El cantante y compositor, visitó la Redacción de EL LIBERAL, “el patrón de los diarios”, como eligió llamar a este matutino.
Antes de su retiro, habló sobre el particular presente que vive su pueblo natal, cómo encontró a su pago y sus proyectos con el trabajo.
¿Cómo encuentras al folklore santiagueño?
Santiago siempre es una sorpresa en lo que a la parte musical se refiere, yo sigo insistiendo, me gustaría que el folklore no se desvirtúe tanto, que se siga manteniendo la fuerza del bombo, violín, bandoneón, esa esencia, porque cuando tocan la batería a veces perturban demasiado. No estoy en contra de nada de eso. Siempre hay una innovación, al principio hasta que uno se acostumbra, pero yo soy partidario del bombo, el violín y la guitarra. Que no descuiden a nuestros mayores.
Cuando estas afuera, ¿qué te llega de Santiago?
Yo siempre tengo familia aquí, me avisan, me cuentan, entro en Internet de vez en cuando y veo algunas noticias por el diario, por EL LIBERAL que es el patrón de los diarios.
¿Qué le dirías a los chicos jóvenes que quieren hacer su camino?
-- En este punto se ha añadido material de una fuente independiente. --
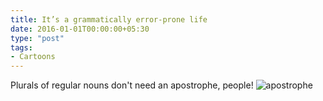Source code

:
 ```yaml
---
title: It’s a grammatically error-prone life
date: 2016-01-01T00:00:00+05:30
type: "post"
tags:
- Cartoons
---
```

Plurals of regular nouns don't need an apostrophe, people!
![apostrophe](/img/apostrophe.jpg)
Hoy voy a dar una charla sobre eso pero a los chicos, a los que quizá ni saben quién es Leo Dan. Quisiera decirles que recapaciten sobre las drogas, es tan malo. Hay videos que a veces uno ve sobre nuestros hijos, sobre nuestra gente que se están arruinando, destrozan familias, y esa es la obra de Satanás, que vino a confundir y a matar y se está aprovechando de nuestros jóvenes. Entonces, hay que decirles que se arrimen a Jesús, que lean la Palabra, lo dice alguien que ha recorrido muchos caminos, que ha visto gente que se drogaba.
¿Por qué crees que pasa esto?
Por la droga, creo que los padres nos estamos durmiendo en los laureles y descuidando la educación de nuestros hijos. Después, por los colegios. Me encantaría que los chicos me escuchen, la droga es peligrosa, la droga mata y la droga te hace ridiculizar en todo.
¿Es un problema en la familia, en los valores, ha cambiado la concepción de la familia?
Sí que ha cambiado. Antes trabajaba el papá y la mamá descansaba, y tenía tiempo de criar a sus hijos pero ahora tienen que trabajar los dos y un poco descuidan. Son problemas que hay que solucionarlos porque nuestros hijos se van a la perdición, al desastre y ojalá mi palabra llegue. Jesucristo es la respuesta.